▶ [TASK DESCRIPTION] Write each line again exactly as it is, from the opening line of the records below through the one containing "contribute! ❤️ 🧑‍💻 👍", and add nothing.

(Source texts of formatted documents)
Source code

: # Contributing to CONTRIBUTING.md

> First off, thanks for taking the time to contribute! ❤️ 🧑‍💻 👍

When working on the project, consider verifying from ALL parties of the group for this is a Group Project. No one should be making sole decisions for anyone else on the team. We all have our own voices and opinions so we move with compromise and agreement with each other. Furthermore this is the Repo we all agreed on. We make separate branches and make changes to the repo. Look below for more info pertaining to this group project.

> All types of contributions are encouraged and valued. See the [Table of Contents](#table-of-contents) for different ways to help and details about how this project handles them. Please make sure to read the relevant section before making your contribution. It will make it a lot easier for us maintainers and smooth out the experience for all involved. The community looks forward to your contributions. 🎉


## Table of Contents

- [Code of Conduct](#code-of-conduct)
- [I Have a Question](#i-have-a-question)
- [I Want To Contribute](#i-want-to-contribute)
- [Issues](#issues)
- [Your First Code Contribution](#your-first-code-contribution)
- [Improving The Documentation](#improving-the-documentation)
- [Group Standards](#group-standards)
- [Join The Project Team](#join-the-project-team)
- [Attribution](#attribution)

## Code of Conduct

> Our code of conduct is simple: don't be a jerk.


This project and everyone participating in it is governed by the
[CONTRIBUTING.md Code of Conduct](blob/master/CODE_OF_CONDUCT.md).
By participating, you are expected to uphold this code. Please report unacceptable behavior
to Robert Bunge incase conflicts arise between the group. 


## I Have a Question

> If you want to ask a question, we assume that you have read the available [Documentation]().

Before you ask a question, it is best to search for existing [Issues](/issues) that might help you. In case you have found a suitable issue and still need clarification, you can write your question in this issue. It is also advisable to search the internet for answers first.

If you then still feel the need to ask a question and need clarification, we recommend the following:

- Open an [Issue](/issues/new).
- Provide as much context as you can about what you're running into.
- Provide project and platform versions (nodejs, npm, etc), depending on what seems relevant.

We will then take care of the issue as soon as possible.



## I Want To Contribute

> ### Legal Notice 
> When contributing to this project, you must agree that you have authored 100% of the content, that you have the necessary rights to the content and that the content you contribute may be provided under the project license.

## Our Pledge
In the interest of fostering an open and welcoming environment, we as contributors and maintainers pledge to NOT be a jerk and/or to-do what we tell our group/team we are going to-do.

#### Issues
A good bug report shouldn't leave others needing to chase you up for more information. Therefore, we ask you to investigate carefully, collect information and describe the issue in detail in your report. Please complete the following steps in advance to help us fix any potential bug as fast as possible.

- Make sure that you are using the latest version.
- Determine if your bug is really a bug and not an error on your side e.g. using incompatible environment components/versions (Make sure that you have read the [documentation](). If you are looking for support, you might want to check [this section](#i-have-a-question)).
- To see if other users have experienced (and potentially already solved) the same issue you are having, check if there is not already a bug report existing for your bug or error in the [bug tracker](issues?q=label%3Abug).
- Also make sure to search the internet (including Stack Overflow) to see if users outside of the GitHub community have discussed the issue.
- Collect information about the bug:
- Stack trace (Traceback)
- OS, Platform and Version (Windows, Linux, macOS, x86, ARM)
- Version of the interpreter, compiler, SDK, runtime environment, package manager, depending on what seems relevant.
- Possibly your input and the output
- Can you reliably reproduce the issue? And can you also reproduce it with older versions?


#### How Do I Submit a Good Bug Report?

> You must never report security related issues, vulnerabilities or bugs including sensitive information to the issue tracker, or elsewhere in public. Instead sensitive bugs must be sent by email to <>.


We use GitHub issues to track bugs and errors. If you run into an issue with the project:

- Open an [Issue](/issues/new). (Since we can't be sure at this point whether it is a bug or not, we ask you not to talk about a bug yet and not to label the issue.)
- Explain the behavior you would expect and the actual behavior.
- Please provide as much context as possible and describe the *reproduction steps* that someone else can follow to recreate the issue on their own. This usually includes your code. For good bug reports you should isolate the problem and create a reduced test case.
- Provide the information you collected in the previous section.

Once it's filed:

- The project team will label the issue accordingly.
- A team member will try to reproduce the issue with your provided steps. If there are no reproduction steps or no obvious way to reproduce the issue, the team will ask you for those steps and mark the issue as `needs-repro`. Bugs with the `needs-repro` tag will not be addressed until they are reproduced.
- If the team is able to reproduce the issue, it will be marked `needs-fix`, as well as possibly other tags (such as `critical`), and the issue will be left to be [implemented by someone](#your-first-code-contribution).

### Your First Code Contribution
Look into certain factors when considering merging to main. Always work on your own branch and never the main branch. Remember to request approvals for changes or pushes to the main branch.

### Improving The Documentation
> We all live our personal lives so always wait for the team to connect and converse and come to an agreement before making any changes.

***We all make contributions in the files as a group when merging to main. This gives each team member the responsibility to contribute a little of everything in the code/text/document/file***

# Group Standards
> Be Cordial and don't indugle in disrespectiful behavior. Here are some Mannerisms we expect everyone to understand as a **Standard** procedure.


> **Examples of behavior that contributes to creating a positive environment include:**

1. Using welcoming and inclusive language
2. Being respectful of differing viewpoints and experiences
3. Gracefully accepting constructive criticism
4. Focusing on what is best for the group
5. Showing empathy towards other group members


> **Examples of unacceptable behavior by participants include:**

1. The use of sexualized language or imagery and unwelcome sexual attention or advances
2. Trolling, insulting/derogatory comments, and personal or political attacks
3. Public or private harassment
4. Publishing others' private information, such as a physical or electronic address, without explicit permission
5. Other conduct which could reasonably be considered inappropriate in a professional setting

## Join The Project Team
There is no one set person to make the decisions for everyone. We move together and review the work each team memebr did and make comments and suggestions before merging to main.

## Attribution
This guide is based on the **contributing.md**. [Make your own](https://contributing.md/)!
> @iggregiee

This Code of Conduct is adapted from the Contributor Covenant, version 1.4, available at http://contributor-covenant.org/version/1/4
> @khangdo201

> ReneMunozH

▶ [REPLY]
Source code

: # Contributing to CONTRIBUTING.md

> First off, thanks for taking the time to contribute! ❤️ 🧑‍💻 👍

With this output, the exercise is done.